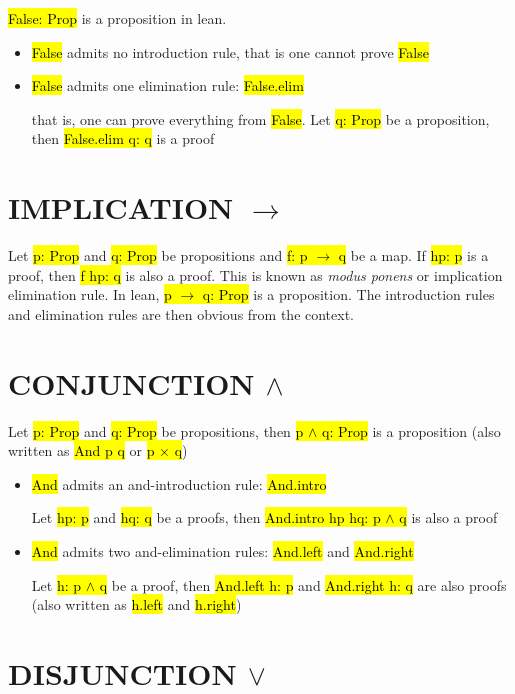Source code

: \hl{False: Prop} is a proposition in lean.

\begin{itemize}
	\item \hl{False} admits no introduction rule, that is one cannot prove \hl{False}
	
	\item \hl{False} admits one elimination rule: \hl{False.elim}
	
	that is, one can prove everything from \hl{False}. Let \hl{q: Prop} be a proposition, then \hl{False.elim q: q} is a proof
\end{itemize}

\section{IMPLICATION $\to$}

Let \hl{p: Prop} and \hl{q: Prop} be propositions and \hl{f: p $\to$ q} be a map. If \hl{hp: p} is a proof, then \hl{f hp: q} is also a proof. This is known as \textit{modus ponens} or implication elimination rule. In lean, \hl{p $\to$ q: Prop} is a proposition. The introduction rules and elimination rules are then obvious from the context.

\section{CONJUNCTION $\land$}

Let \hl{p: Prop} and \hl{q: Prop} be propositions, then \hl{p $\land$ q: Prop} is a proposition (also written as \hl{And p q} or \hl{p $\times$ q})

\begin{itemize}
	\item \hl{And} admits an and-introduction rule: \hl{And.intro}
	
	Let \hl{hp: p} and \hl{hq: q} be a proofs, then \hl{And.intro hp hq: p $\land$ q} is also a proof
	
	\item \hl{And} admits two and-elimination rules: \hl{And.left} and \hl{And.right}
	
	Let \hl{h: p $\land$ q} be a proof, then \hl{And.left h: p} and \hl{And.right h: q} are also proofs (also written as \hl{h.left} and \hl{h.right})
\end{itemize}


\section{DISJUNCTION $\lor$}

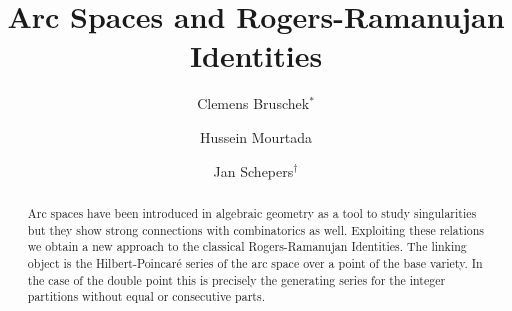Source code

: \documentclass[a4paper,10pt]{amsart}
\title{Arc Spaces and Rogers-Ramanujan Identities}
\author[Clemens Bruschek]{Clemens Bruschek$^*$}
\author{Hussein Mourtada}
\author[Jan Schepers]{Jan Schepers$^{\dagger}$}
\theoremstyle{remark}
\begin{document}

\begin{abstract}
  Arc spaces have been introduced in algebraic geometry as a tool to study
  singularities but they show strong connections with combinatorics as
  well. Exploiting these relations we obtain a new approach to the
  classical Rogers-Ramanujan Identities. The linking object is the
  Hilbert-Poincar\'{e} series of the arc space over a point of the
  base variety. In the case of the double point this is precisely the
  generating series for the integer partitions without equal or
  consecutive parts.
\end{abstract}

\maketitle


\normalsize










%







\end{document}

══════════════════════════════

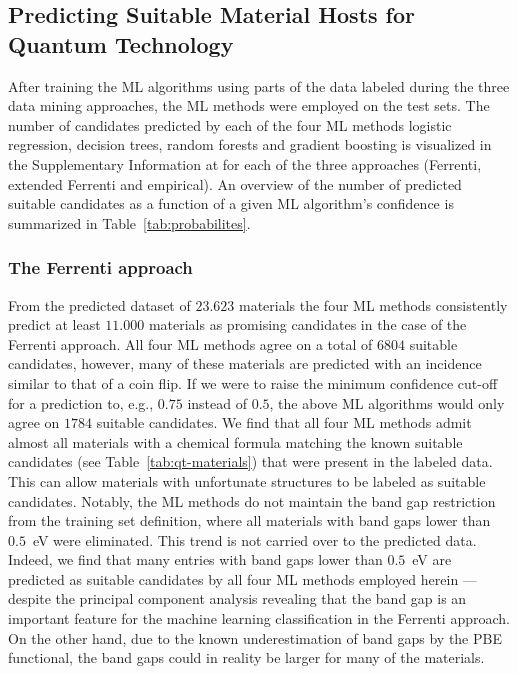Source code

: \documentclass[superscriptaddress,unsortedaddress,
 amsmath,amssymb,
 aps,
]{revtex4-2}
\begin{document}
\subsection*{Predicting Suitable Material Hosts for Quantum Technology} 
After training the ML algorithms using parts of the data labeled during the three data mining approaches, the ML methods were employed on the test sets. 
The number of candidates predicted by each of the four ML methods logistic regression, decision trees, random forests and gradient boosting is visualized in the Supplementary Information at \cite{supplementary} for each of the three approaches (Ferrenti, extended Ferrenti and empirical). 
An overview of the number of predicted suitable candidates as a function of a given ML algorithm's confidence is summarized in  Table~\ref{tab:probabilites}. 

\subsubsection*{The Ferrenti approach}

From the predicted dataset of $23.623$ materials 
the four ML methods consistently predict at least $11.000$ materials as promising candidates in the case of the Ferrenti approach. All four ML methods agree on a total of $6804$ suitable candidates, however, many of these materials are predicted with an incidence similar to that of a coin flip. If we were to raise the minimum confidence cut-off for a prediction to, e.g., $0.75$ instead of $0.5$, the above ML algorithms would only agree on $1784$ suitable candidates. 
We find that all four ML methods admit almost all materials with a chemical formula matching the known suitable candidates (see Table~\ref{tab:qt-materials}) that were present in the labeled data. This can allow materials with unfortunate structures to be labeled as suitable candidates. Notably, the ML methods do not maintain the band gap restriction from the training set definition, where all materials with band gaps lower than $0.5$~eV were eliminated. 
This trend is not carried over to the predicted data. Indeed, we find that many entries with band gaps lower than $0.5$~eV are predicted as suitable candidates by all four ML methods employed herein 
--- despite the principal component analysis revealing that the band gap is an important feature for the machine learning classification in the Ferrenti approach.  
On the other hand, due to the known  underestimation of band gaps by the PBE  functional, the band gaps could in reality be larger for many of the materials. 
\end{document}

══════════════════════════════

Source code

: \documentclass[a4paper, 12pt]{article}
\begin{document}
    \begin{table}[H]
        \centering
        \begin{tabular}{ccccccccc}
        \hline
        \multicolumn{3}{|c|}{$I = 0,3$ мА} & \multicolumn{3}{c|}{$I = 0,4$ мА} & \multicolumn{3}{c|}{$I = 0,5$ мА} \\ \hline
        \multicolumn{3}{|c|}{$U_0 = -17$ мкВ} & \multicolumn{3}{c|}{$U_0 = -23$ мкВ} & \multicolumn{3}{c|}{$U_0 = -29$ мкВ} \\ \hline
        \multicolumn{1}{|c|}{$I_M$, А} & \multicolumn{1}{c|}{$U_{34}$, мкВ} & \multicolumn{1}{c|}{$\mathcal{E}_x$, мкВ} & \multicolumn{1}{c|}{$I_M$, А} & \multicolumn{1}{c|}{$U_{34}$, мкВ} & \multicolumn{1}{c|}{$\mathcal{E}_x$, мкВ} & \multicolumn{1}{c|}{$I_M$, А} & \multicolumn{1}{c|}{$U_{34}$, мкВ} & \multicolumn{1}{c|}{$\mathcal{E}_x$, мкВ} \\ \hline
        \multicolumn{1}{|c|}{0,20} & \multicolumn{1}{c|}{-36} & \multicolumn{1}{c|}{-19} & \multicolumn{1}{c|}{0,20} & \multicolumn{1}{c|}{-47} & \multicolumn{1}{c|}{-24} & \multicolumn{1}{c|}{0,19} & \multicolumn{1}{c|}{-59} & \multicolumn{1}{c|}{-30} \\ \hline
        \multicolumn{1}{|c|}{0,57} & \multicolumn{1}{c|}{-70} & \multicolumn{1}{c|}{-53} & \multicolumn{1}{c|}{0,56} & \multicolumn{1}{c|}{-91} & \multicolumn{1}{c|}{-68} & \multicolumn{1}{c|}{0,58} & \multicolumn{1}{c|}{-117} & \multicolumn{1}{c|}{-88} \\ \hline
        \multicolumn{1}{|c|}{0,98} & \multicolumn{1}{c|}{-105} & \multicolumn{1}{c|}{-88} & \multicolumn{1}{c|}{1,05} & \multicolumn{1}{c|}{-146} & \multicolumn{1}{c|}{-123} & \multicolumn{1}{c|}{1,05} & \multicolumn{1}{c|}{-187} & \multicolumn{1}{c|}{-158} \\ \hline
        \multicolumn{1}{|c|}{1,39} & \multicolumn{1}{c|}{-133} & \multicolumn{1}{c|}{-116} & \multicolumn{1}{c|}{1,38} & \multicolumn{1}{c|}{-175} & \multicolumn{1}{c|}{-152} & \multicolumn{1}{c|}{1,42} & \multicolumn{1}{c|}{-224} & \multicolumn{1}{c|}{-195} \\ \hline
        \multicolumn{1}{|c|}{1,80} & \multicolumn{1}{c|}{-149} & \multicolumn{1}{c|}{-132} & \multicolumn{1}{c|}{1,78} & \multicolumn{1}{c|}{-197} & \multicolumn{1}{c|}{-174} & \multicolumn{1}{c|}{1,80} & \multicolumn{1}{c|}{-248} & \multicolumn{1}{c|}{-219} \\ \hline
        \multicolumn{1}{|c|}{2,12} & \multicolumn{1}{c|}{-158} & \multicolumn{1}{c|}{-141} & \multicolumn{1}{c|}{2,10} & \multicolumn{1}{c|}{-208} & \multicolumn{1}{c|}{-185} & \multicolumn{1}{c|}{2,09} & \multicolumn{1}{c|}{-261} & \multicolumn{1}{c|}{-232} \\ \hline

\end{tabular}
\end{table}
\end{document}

══════════════════════════════

Show me every line of the entries above that holds "prove".

	\item \hl{False} admits no introduction rule, that is one cannot prove \hl{False}
	that is, one can prove everything from \hl{False}. Let \hl{q: Prop} be a proposition, then \hl{False.elim q: q} is a proof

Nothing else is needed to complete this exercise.